Evan Misshula (@emisshula) is a PhD student in Criminal Justice. His work focuses on establishing causality with observational data. He has published work on the impact of incarceration on HIV transmission, the structure of methamphetamine markets in New York City, and social position and the risk for suicide. His work has been supported by grants from the U.S. Department of Homeland Security, the U.S. Cyberchallenge, The CUNY Advanced Research Collaborative and the Steve and Elly Hammerman Foundation.
Writing a Professional CV Online (Room 9206)
How do I write a professional CV? And how can I get out what I do to the world? In this workshop you’ll be walked through how to create a professional CV and share it online in a WordPress page.
Kiersten Greene (@kag823) is a PhD candidate in the Urban Education program at the Graduate Center of the City University of New York. Her research interests lie at the intersection of policy, practice, literacy, and technology in the K-12 public school classroom, and her dissertation thematically analyzes public, anonymous blogs written by public school teachers about their daily experiences. She is an active participant on the OpenCUNY Academic Medium, and recently co-founded the CUNY Internet Research Team. When she is not teaching, researching, or writing, you can find her knitting or blogging about being gluten-free.

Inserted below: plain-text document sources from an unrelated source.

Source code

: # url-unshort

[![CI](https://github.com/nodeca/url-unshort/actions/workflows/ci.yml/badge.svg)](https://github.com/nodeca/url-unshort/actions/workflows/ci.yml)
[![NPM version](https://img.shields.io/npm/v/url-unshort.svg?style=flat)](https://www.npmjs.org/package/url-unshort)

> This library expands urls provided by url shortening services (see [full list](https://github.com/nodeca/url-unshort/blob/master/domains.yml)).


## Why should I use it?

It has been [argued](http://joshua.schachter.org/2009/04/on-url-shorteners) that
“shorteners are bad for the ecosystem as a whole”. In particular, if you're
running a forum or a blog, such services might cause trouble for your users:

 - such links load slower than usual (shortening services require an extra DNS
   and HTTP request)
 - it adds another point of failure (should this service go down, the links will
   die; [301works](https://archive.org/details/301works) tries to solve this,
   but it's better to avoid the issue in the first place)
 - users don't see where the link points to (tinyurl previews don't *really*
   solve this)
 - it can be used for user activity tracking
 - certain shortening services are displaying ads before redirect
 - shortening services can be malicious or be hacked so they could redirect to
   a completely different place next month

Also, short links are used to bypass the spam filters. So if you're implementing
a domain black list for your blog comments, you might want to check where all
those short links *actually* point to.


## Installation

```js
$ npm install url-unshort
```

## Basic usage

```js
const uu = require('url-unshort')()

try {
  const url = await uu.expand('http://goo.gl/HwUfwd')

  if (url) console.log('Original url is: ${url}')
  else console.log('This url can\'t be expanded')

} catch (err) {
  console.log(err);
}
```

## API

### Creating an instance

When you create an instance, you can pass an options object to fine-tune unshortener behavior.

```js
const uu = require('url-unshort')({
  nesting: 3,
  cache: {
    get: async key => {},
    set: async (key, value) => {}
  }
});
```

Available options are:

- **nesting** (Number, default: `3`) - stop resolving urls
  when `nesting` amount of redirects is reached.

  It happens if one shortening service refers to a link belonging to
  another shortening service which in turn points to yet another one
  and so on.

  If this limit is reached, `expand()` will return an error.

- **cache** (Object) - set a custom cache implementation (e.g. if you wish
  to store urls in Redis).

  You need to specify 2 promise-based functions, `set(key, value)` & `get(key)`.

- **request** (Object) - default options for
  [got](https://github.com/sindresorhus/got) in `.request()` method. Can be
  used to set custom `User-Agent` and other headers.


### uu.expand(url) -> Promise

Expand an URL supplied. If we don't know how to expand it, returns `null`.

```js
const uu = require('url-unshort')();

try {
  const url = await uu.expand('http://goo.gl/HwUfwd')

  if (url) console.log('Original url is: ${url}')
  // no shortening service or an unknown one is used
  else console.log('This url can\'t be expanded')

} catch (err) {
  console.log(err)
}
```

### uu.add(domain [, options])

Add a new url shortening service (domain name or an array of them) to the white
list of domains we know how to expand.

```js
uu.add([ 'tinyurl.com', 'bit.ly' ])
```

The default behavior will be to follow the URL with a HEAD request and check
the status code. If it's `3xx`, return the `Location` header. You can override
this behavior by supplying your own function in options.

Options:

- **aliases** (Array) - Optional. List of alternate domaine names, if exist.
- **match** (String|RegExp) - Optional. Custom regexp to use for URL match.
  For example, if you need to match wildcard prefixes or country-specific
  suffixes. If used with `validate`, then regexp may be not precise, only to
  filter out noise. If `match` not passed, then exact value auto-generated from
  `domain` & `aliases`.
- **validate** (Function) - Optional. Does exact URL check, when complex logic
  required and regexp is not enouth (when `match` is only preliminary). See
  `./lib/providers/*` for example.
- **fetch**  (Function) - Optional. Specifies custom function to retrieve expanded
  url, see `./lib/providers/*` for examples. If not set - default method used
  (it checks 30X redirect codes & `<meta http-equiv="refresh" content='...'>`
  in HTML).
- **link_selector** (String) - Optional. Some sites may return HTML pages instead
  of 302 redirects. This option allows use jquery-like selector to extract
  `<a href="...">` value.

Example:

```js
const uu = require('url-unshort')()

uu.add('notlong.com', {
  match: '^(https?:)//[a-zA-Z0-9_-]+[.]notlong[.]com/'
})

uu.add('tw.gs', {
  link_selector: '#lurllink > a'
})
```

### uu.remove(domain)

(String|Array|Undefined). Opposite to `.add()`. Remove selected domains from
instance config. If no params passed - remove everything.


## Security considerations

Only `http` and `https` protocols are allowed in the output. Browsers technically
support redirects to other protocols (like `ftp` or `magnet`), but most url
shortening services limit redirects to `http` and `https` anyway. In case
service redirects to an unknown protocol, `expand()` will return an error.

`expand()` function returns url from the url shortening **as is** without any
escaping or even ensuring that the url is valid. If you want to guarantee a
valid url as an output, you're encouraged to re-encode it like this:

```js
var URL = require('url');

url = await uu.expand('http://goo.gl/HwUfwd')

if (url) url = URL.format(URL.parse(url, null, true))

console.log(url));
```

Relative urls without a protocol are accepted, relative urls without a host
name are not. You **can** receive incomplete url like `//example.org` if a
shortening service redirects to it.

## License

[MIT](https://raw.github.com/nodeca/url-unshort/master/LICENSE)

Flickr for Academic Research (Room 9204)
How can you use Flickr to organize for research? How can you share your work and feel confident about sharing our ideas but not having them stolen from them? In this workshop, we’ll explore how to instantly upload photos
Bronwyn Dobchuk-Land (@bronwyn_dl) is a PhD student in Sociology and Criminology at the Graduate Center CUNY, and a Graduate Teaching Fellow at John Jay College of Criminal Justice CUNY. Her work focuses on studies of race, criminalization, and social control in Western Canada. Her current work is on the dynamics of settler colonialism in the history of left wing social reform movements and present-day New Democratic Party (NDP) criminal justice policy. She has been a regular contributor to Canadian Dimension Magazine and an organizer with Copwatch. Bronwyn holds an MA in Sociology from the University of Toronto and a BA in International Development Studies and Economics from McGill University. Bronwyn can be found at opencuny.org/bronwyndl.
Getting the Most out of the WordPress Dashboard: Custom Menus and Plug-ins (Room 9205)
One of the most useful features of the WordPress dashboard is the Custom Menus option, a tool that enables users to display, in addition to traditional page tabs, categories and drop-down menus for sub-categories. Another useful Dashboard feature is the Plug-in feature; users can extend the functionality of WordPress by installing plug-ins that are easily integrated into Widgets. This workshop will (1) explore the options available in Custom Menus, (2) introduce some basic plug-ins, and (3) demonstrate how plug-ins are integrated into widgetized areas.
Laura Kane (@Laurockane) is a third year doctoral student in Philosophy and a Digital Fellow at the CUNY Graduate Center. Laura is also a student in the Interactive Technology and Pedagogy Certificate Program, where she has learned to develop digital solutions for challenges faced by educators. She currently teaches at Hunter College, and is an At-Large Representative in the Doctoral Students’ Council.